WORK TO BE COMPLETED: Only a number is wanted: how many lines in these records contain the word "wares"?

TASK DATA:
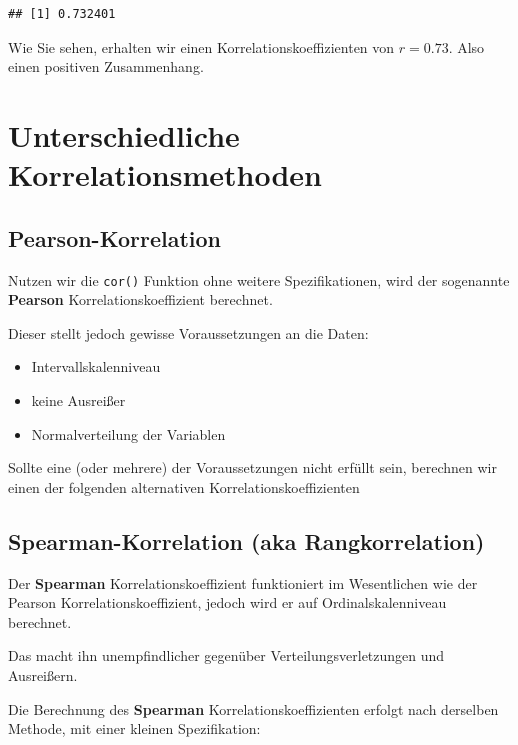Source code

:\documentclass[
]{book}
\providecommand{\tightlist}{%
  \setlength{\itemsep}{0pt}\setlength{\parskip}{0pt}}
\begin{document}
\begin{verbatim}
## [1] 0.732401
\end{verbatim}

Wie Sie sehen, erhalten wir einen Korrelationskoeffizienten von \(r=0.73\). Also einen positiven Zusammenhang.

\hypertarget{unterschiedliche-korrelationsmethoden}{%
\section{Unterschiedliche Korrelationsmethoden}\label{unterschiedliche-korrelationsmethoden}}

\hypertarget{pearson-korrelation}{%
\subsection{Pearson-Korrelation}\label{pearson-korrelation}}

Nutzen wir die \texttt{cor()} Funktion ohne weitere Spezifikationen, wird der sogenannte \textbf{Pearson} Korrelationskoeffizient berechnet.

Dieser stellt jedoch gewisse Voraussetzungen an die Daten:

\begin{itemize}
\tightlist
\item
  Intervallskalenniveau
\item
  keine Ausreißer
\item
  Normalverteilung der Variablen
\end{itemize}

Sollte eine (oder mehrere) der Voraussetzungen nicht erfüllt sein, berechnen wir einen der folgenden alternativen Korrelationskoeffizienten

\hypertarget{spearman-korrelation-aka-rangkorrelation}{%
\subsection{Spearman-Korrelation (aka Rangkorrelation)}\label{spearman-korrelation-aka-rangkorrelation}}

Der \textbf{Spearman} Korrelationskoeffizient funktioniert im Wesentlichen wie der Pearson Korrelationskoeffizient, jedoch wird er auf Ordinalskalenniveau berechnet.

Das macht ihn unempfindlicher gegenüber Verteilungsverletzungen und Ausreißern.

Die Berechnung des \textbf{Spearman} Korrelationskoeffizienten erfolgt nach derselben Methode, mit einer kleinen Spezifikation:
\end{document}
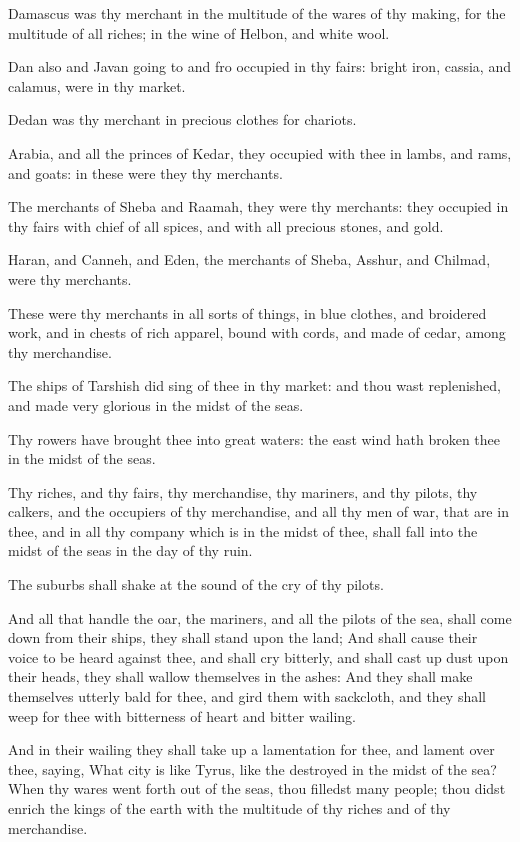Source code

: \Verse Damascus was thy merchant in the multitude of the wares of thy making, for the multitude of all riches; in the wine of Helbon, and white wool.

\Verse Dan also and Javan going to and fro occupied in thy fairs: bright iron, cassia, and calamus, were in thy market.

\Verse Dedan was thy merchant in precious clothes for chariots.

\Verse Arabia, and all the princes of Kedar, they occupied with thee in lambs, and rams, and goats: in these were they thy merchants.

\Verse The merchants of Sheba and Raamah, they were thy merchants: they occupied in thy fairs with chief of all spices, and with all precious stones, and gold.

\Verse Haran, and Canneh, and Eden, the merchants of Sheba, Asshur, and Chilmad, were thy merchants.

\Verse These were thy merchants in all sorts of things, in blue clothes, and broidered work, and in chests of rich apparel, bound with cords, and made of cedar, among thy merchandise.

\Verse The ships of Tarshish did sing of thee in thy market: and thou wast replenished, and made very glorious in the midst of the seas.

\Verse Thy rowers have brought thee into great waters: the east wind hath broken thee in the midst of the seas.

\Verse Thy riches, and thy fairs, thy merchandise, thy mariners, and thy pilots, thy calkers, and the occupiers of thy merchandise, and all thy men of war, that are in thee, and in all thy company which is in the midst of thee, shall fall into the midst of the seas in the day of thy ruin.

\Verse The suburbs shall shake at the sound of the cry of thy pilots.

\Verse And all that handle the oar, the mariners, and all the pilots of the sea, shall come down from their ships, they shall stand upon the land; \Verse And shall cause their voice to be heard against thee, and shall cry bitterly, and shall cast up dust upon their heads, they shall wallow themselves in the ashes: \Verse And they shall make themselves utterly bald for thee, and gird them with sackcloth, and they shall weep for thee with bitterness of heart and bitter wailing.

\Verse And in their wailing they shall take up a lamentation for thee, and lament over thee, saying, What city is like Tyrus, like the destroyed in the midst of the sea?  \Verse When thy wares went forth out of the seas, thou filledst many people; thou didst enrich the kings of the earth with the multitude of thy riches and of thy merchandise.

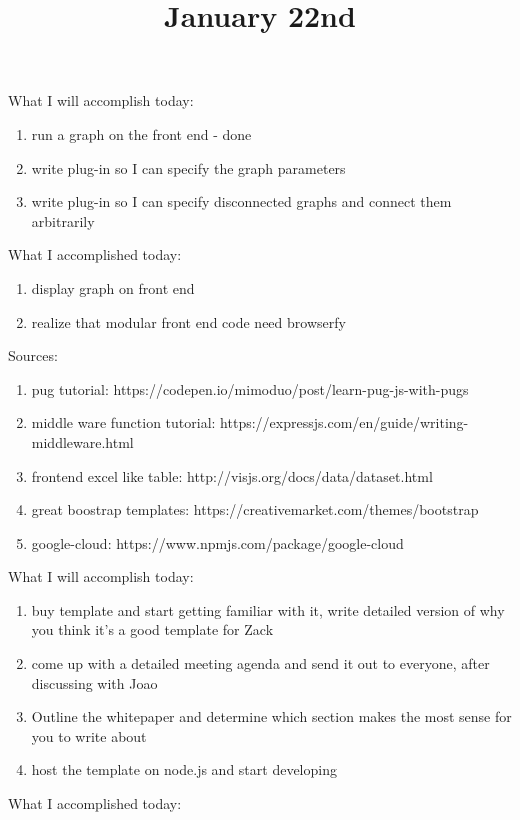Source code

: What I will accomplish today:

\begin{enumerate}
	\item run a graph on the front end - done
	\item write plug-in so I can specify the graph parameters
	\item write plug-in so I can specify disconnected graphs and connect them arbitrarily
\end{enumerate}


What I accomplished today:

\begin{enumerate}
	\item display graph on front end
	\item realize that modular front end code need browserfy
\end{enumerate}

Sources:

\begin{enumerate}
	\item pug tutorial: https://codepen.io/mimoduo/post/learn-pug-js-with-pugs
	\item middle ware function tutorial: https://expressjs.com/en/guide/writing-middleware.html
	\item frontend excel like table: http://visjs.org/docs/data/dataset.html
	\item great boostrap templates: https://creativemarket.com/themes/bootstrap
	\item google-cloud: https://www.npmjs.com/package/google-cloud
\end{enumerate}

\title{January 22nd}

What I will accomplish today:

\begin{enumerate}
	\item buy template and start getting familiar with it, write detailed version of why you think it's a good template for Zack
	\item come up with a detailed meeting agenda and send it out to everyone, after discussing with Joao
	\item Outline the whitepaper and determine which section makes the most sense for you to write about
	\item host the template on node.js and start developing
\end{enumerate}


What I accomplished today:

...

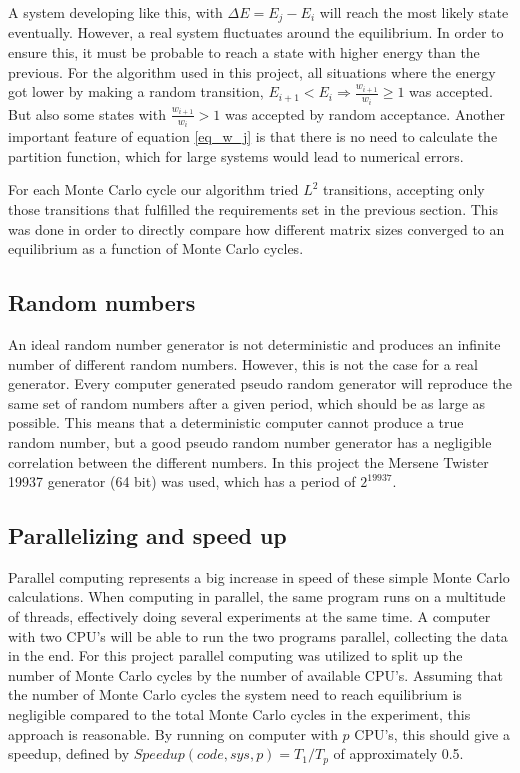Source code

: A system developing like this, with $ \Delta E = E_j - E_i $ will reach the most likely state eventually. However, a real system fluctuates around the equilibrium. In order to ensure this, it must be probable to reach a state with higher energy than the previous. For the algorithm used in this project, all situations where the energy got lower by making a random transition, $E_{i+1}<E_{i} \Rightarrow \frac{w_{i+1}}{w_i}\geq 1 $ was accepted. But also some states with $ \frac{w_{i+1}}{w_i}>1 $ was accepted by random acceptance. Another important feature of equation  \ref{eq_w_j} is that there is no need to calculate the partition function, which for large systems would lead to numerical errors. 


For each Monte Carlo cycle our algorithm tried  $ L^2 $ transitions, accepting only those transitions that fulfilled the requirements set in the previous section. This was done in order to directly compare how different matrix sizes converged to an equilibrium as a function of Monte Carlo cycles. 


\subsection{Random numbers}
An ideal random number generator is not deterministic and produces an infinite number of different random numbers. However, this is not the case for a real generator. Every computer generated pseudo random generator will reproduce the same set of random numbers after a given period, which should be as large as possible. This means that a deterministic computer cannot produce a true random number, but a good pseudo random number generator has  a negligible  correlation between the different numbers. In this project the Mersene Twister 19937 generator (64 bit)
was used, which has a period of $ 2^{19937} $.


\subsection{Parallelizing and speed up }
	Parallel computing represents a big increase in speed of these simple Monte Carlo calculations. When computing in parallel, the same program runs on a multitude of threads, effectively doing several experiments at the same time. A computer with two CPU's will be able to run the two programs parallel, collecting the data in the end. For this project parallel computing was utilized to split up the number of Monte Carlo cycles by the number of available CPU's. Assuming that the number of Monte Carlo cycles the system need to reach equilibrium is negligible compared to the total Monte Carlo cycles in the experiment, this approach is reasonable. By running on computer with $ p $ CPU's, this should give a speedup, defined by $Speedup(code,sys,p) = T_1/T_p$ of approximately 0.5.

RESULT FOR THIS EXERCISE: 2